How to ski
Learn how to ski online. Useful tips and advice before you hit the slopes.
How to ski
TIPS FOR BEGINNERS
Find your balance: Stand in your boots so that the pressure from the tongue of the boot feels equally distributed from shin to calf. Most of your weight should be felt between the heel and the arch of the foot.
Discover how to "walk" by alternatively sliding one ski ahead of the other.
Straight run: Next, go just a few feet up a gentle slope. Your shoulders and hands should face down the hill, while your skis are sideways. With small steps, point your skis downhill, while putting your weight on your poles. Now stand on parallel skis, with knees bent and leaning slightly forward while putting some weight on your poles. Then just lift your poles off the snow and go!
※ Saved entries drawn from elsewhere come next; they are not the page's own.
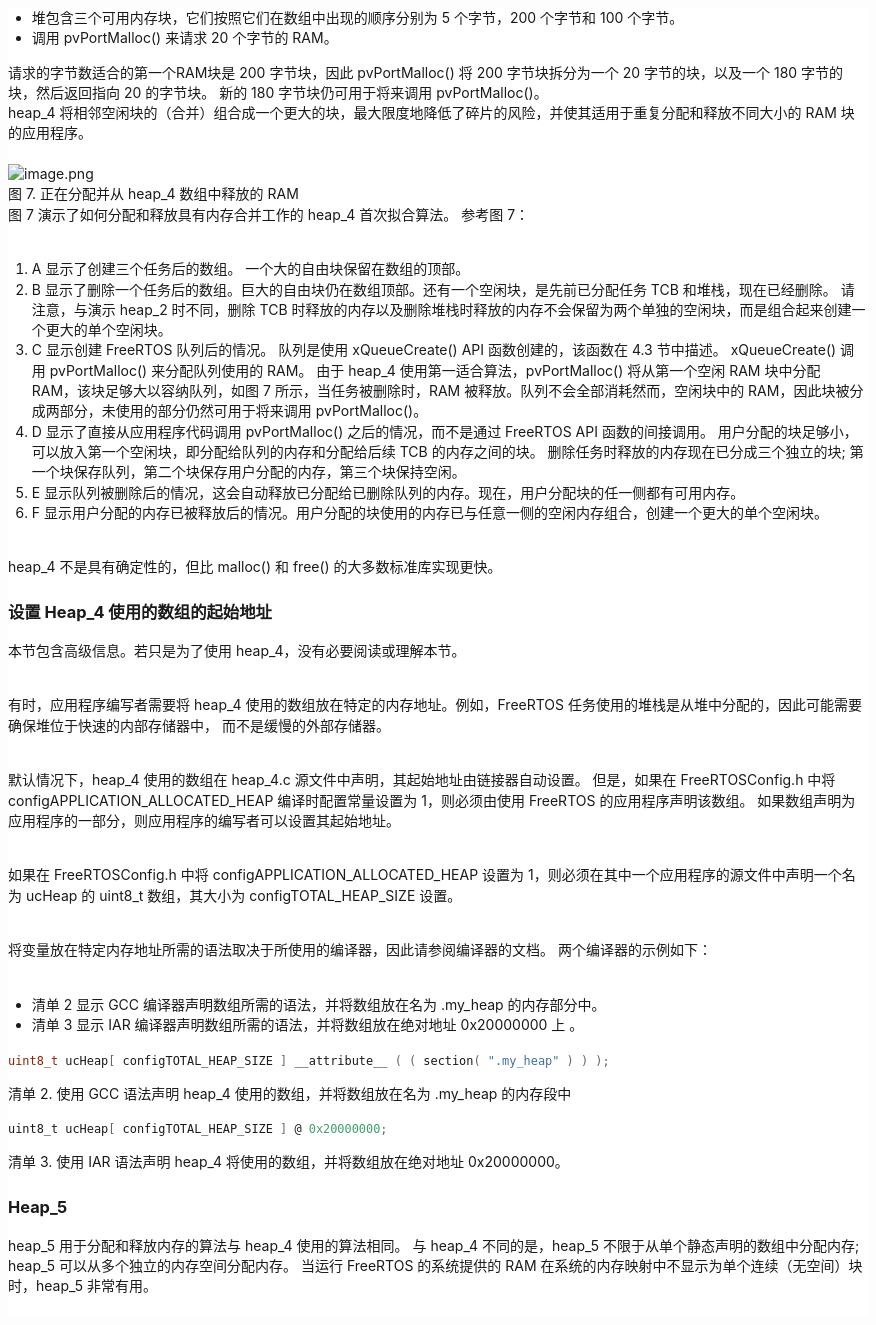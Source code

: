 - 堆包含三个可用内存块，它们按照它们在数组中出现的顺序分别为 5 个字节，200 个字节和 100 个字节。
- 调用 pvPortMalloc() 来请求 20 个字节的 RAM。

请求的字节数适合的第一个RAM块是 200 字节块，因此 pvPortMalloc() 将 200 字节块拆分为一个 20 字节的块，以及一个 180 字节的块，然后返回指向 20 的字节块。 新的 180 字节块仍可用于将来调用 pvPortMalloc()。<br />heap_4 将相邻空闲块的（合并）组合成一个更大的块，最大限度地降低了碎片的风险，并使其适用于重复分配和释放不同大小的 RAM 块的应用程序。<br />
<br />![image.png](https://cdn.nlark.com/yuque/0/2021/png/23129867/1635933600952-bda5943d-c3a2-410d-823b-9b6dbe693782.png#clientId=u80d8bf1b-4228-4&from=paste&id=u6d974dd8&margin=%5Bobject%20Object%5D&name=image.png&originHeight=597&originWidth=1338&originalType=url&ratio=1&size=115311&status=done&style=none&taskId=u429d48e2-5bfc-466b-8d15-028de5f1fa7)<br />图 7. 正在分配并从 heap_4 数组中释放的 RAM<br />图 7 演示了如何分配和释放具有内存合并工作的 heap_4 首次拟合算法。 参考图 7：<br />​<br />

1. A 显示了创建三个任务后的数组。 一个大的自由块保留在数组的顶部。
1. B 显示了删除一个任务后的数组。巨大的自由块仍在数组顶部。还有一个空闲块，是先前已分配任务 TCB 和堆栈，现在已经删除。 请注意，与演示 heap_2 时不同，删除 TCB 时释放的内存以及删除堆栈时释放的内存不会保留为两个单独的空闲块，而是组合起来创建一个更大的单个空闲块。
1. C 显示创建 FreeRTOS 队列后的情况。 队列是使用 xQueueCreate() API 函数创建的，该函数在 4.3 节中描述。 xQueueCreate() 调用 pvPortMalloc() 来分配队列使用的 RAM。 由于 heap_4 使用第一适合算法，pvPortMalloc() 将从第一个空闲 RAM 块中分配 RAM，该块足够大以容纳队列，如图 7 所示，当任务被删除时，RAM 被释放。队列不会全部消耗然而，空闲块中的 RAM，因此块被分成两部分，未使用的部分仍然可用于将来调用 pvPortMalloc()。
1. D 显示了直接从应用程序代码调用 pvPortMalloc() 之后的情况，而不是通过 FreeRTOS API 函数的间接调用。 用户分配的块足够小，可以放入第一个空闲块，即分配给队列的内存和分配给后续 TCB 的内存之间的块。 删除任务时释放的内存现在已分成三个独立的块; 第一个块保存队列，第二个块保存用户分配的内存，第三个块保持空闲。
1. E 显示队列被删除后的情况，这会自动释放已分配给已删除队列的内存。现在，用户分配块的任一侧都有可用内存。
1. F 显示用户分配的内存已被释放后的情况。用户分配的块使用的内存已与任意一侧的空闲内存组合，创建一个更大的单个空闲块。


<br />heap_4 不是具有确定性的，但比 malloc() 和 free() 的大多数标准库实现更快。
<a name="vCG7m"></a>
### 设置 Heap_4 使用的数组的起始地址
本节包含高级信息。若只是为了使用 heap_4，没有必要阅读或理解本节。<br />​

有时，应用程序编写者需要将 heap_4 使用的数组放在特定的内存地址。例如，FreeRTOS 任务使用的堆栈是从堆中分配的，因此可能需要确保堆位于快速的内部存储器中， 而不是缓慢的外部存储器。<br />​

默认情况下，heap_4 使用的数组在 heap_4.c 源文件中声明，其起始地址由链接器自动设置。 但是，如果在 FreeRTOSConfig.h 中将 configAPPLICATION_ALLOCATED_HEAP 编译时配置常量设置为 1，则必须由使用 FreeRTOS 的应用程序声明该数组。 如果数组声明为应用程序的一部分，则应用程序的编写者可以设置其起始地址。<br />​

如果在 FreeRTOSConfig.h 中将 configAPPLICATION_ALLOCATED_HEAP 设置为 1，则必须在其中一个应用程序的源文件中声明一个名为 ucHeap 的 uint8_t 数组，其大小为 configTOTAL_HEAP_SIZE 设置。<br />​

将变量放在特定内存地址所需的语法取决于所使用的编译器，因此请参阅编译器的文档。 两个编译器的示例如下：<br />​<br />

- 清单 2 显示 GCC 编译器声明数组所需的语法，并将数组放在名为 .my_heap 的内存部分中。
- 清单 3 显示 IAR 编译器声明数组所需的语法，并将数组放在绝对地址 0x20000000 上 。



```c
uint8_t ucHeap[ configTOTAL_HEAP_SIZE ] __attribute__ ( ( section( ".my_heap" ) ) );
```
清单 2. 使用 GCC 语法声明 heap_4 使用的数组，并将数组放在名为 .my_heap 的内存段中
```csharp
uint8_t ucHeap[ configTOTAL_HEAP_SIZE ] @ 0x20000000;
```
清单 3. 使用 IAR 语法声明 heap_4 将使用的数组，并将数组放在绝对地址 0x20000000。
<a name="rZ8vP"></a>
### Heap_5
heap_5 用于分配和释放内存的算法与 heap_4 使用的算法相同。 与 heap_4 不同的是，heap_5 不限于从单个静态声明的数组中分配内存; heap_5 可以从多个独立的内存空间分配内存。 当运行 FreeRTOS 的系统提供的 RAM 在系统的内存映射中不显示为单个连续（无空间）块时，heap_5 非常有用。<br />​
Gliding wedge: It's now time to learn to control your speed. The usual way is called a "gliding wedge". This is a V-shaped position that is formed by sliding both skis tails apart an equal distance while keeping your ski tips together.
This position creates resistance as you go downhill and slows you down. A common exercise is to gradually make the wedge wider at you ski straight down the hill until you come to a stop.
Wedge turn to a stop: You need to realise that a turn can occur without any actual turning forces being applied to your body. That means no twisting or leaning the body in the direction you want to turn.
Instead, white gliding straight down the hill in a wedge, simply apply slightly more pressure to your left ski. The pressure should be very subtle so that the left ski seems to magically steer you gradually to the right until you come to a stop. It is absolutely critical that you apply this pressure on the left ski while keeping your body still.
Linking wedge turns: Once you have learned how to control your speed by turning across the hill, the next step is to link successive turns. Instead of continuing a turn until you stop, a new turn is initiated before you lose all the momentum from the current turn. This simply involves a subtle transference of pressure to the other ski, thereby causing it to instead become the "turning ski".
When turning you will need to shift your weight to the inside edge of the previous outer ski and turn your body to face downhill again for a moment, before continuing across the slope. So shift your weight onto your right leg when turning left, and onto your left leg when turning right.